Stored items from a collection:
┄┄┄┄┄┄┄┄┄┄

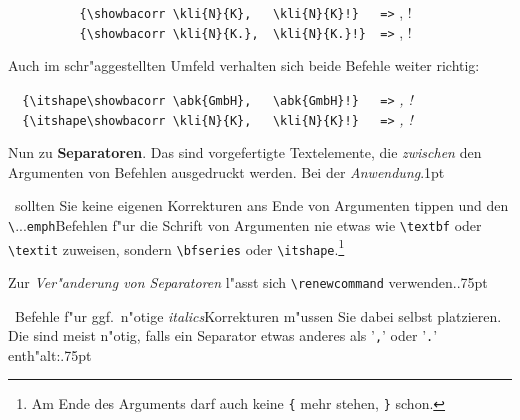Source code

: \documentclass[12pt,a4paper]{article}
\newcommand{\pdfko}[1]{\kern #1pt
                          \strut\ignorespaces}%
\begin{document}
\vspace{1ex}\noindent
{\small\verb|          {\showbacorr \kli{N}{K},   \kli{N}{K}!}   =>|}
{\renewcommand{\kxxemph}{\itshape}\notprinthints\showbacorr{}, !}
\\
{\small\verb|          {\showbacorr \kli{N}{K.},  \kli{N}{K.}!}  =>|}
{\renewcommand{\kxxemph}{\itshape}\notprinthints\showbacorr{}, !}

\vspace{1.25ex}\noindent
Auch im schr"aggestellten Umfeld verhalten sich beide Befehle weiter richtig:

\vspace{1.1ex}\noindent
{\small\verb|  {\itshape\showbacorr \abk{GmbH},   \abk{GmbH}!}   =>|} 
{\itshape\renewcommand{\abkemph}{\itshape}\showbacorr{}, !}\\
{\small\verb|  {\itshape\showbacorr \kli{N}{K},   \kli{N}{K}!}   =>|}
{\itshape\renewcommand{\kxxemph}{\itshape}\notprinthints\showbacorr{}, !}

\vspace{4ex}\noindent
Nun zu \textbf{Separatoren}. Das sind vorgefertigte Textelemente, 
die \textit{zwischen} den Argumenten von \BibArts\hy Befehlen 
ausgedruckt werden. Bei der \textit{Anwendung}\pdfko{.1}\
sollten Sie keine eigenen Korrekturen ans Ende von \BibArts\hy Argumenten tippen 
und den \verb|\|...\verb|emph|\hy Befehlen f"ur die Schrift von \BibArts\hy 
Argumenten nie etwas wie \verb|\textbf| oder \verb|\textit| zuweisen, sondern 
\verb|\bfseries| oder \verb|\itshape|.\footnote{Am Ende des Arguments darf auch 
keine \texttt{\{} mehr stehen, \texttt{\}} schon.} 

Zur \textit{Ver"anderung von Separatoren} l"asst sich \verb|\renewcommand| 
verwenden.\pdfko{.75}\ 
Befehle f"ur ggf.\ n"otige \textit{italics}\hy Korrekturen m"ussen Sie 
dabei selbst platzieren. Die sind meist n"otig, falls ein Separator etwas 
anderes als '\texttt{,}' oder '\texttt{.}' enth"alt:\pdfko{.75}
\end{document}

┄┄┄┄┄┄┄┄┄┄

Nothing but the pictures is to be left out; repeat the data exactly.

Source code

: \documentclass[12pt,a4paper]{article}
\newcommand{\pdfko}[1]{\kern #1pt
                          \strut\ignorespaces}%
\begin{document}
\vspace{1ex}\noindent
{\small\verb|          {\showbacorr \kli{N}{K},   \kli{N}{K}!}   =>|}
{\renewcommand{\kxxemph}{\itshape}\notprinthints\showbacorr{}, !}
\\
{\small\verb|          {\showbacorr \kli{N}{K.},  \kli{N}{K.}!}  =>|}
{\renewcommand{\kxxemph}{\itshape}\notprinthints\showbacorr{}, !}

\vspace{1.25ex}\noindent
Auch im schr"aggestellten Umfeld verhalten sich beide Befehle weiter richtig:

\vspace{1.1ex}\noindent
{\small\verb|  {\itshape\showbacorr \abk{GmbH},   \abk{GmbH}!}   =>|} 
{\itshape\renewcommand{\abkemph}{\itshape}\showbacorr{}, !}\\
{\small\verb|  {\itshape\showbacorr \kli{N}{K},   \kli{N}{K}!}   =>|}
{\itshape\renewcommand{\kxxemph}{\itshape}\notprinthints\showbacorr{}, !}

\vspace{4ex}\noindent
Nun zu \textbf{Separatoren}. Das sind vorgefertigte Textelemente, 
die \textit{zwischen} den Argumenten von \BibArts\hy Befehlen 
ausgedruckt werden. Bei der \textit{Anwendung}\pdfko{.1}\
sollten Sie keine eigenen Korrekturen ans Ende von \BibArts\hy Argumenten tippen 
und den \verb|\|...\verb|emph|\hy Befehlen f"ur die Schrift von \BibArts\hy 
Argumenten nie etwas wie \verb|\textbf| oder \verb|\textit| zuweisen, sondern 
\verb|\bfseries| oder \verb|\itshape|.\footnote{Am Ende des Arguments darf auch 
keine \texttt{\{} mehr stehen, \texttt{\}} schon.} 

Zur \textit{Ver"anderung von Separatoren} l"asst sich \verb|\renewcommand| 
verwenden.\pdfko{.75}\ 
Befehle f"ur ggf.\ n"otige \textit{italics}\hy Korrekturen m"ussen Sie 
dabei selbst platzieren. Die sind meist n"otig, falls ein Separator etwas 
anderes als '\texttt{,}' oder '\texttt{.}' enth"alt:\pdfko{.75}
\end{document}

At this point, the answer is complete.